Que préconisez-vous pour avancer ? M. Ross s’est payé le luxe d’organiser des rencontres entre des Sahraouis marocains et du Polisario pour des joutes, des devinettes et charades en Hassania, notre dialecte. Mais cela s’est fait en dehors de notre cadre naturel qui est le désert, les tentes, les chameaux, etc. C’est vraiment méconnaître nos sentiments et notre philosophie de la vie que de réunir nos notables à Lisbonne pour se raconter des histoires propres à amuser des bergers couchés sur une dune sous la voûte étoilée en plein désert alors que nos familles sont déchirées, notre sang a coulé à flots pour des sottises, notre tissu social s’est effiloché pour des principes farfelus et importés. Il faut aller à l’essentiel, c’est-à-dire se retrouver sur notre sol et sous la souveraineté marocaine en toute dignité.

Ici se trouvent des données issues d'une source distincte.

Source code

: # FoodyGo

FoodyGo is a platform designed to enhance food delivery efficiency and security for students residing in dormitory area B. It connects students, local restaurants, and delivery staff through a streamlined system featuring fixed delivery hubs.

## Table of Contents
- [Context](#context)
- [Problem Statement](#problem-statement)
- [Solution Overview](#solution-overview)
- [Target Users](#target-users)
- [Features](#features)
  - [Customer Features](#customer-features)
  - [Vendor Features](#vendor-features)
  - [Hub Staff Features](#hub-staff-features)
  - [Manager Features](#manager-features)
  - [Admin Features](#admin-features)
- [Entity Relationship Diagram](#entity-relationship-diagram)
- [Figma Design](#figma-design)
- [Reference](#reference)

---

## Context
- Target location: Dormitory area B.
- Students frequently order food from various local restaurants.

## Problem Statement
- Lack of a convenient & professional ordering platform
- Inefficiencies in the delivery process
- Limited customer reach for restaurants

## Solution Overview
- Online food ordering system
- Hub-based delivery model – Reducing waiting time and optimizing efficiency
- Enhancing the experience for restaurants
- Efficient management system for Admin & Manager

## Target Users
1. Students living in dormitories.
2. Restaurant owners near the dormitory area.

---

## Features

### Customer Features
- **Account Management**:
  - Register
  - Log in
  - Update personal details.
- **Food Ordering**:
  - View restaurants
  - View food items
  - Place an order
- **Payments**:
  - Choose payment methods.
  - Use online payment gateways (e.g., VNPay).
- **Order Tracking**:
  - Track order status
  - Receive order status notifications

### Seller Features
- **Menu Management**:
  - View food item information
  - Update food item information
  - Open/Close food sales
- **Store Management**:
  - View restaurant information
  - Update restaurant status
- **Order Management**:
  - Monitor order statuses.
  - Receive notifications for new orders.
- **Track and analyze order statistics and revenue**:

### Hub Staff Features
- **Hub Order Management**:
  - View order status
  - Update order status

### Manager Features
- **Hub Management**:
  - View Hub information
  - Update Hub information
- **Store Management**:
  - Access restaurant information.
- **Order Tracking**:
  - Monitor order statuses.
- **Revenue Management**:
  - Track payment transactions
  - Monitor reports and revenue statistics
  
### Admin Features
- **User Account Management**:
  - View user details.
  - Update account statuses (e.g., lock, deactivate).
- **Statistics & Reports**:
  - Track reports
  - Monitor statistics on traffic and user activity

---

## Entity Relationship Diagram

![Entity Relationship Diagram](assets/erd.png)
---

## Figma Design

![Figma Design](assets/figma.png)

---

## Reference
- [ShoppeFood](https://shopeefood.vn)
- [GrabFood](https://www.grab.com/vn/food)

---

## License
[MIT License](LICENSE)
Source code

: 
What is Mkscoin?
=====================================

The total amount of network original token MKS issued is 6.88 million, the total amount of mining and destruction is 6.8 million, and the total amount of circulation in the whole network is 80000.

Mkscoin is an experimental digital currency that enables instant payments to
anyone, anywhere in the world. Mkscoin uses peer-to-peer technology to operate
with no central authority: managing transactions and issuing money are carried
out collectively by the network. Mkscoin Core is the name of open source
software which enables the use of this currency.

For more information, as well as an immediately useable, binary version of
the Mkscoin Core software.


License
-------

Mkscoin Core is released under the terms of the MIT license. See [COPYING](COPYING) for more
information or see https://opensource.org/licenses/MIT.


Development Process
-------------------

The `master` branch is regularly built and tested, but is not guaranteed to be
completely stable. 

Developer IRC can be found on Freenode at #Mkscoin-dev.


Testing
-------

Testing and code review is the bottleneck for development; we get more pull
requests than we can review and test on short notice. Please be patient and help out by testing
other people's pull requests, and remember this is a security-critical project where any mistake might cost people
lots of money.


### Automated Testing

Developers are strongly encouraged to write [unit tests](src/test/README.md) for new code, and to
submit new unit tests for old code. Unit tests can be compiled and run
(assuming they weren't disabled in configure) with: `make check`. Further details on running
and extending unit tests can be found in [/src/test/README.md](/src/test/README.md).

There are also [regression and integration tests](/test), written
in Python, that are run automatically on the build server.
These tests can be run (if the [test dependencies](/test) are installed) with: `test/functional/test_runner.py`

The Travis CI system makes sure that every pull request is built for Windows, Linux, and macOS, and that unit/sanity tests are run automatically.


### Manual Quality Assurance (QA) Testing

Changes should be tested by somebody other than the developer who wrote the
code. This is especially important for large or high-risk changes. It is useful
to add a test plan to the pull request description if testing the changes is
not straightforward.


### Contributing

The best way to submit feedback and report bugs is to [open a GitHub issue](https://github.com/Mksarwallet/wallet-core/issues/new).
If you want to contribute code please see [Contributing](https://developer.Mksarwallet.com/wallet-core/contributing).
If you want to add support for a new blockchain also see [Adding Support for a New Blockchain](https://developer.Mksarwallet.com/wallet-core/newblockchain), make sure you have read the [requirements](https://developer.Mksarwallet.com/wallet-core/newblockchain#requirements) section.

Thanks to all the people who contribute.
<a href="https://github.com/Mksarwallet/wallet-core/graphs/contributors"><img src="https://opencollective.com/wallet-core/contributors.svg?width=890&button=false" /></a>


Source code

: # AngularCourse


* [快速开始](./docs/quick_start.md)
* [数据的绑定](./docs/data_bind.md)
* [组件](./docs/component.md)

La feuille de route qui doit nous mener à cet objectif est le discours Royal de Laâyoune le 25 mars 2007, les décisions qui y figurent sont péremptoires. Il faut impliquer d’avantage les cadres sahraouis aptes à défendre la cause à l’intérieur et à l’étranger. Ils sont les premiers concernés et en principe les mieux outillés pour le faire, la question comporte des subtilités qu’ils sont les seuls à percevoir. Cette aptitude englobe la formation et l’appartenance aux ensembles sociaux essentiels de la population du Sahara, laquelle demeure, il ne faut jamais l’oublier, très tribalisée. Sur le plan diplomatique, je pense, et je l’ai déjà dit, que la Mauritanie est un point d’intersection fondamental entre les parties qu’il faut mettre à profit pour rapprocher les points de vue. Il va falloir décomplexer les rapports des différentes parties concernées et intéressées avec ce pays, qui constitue l’épicentre du monde Beydane et la charnière entre le Maghreb et l’Afrique noire.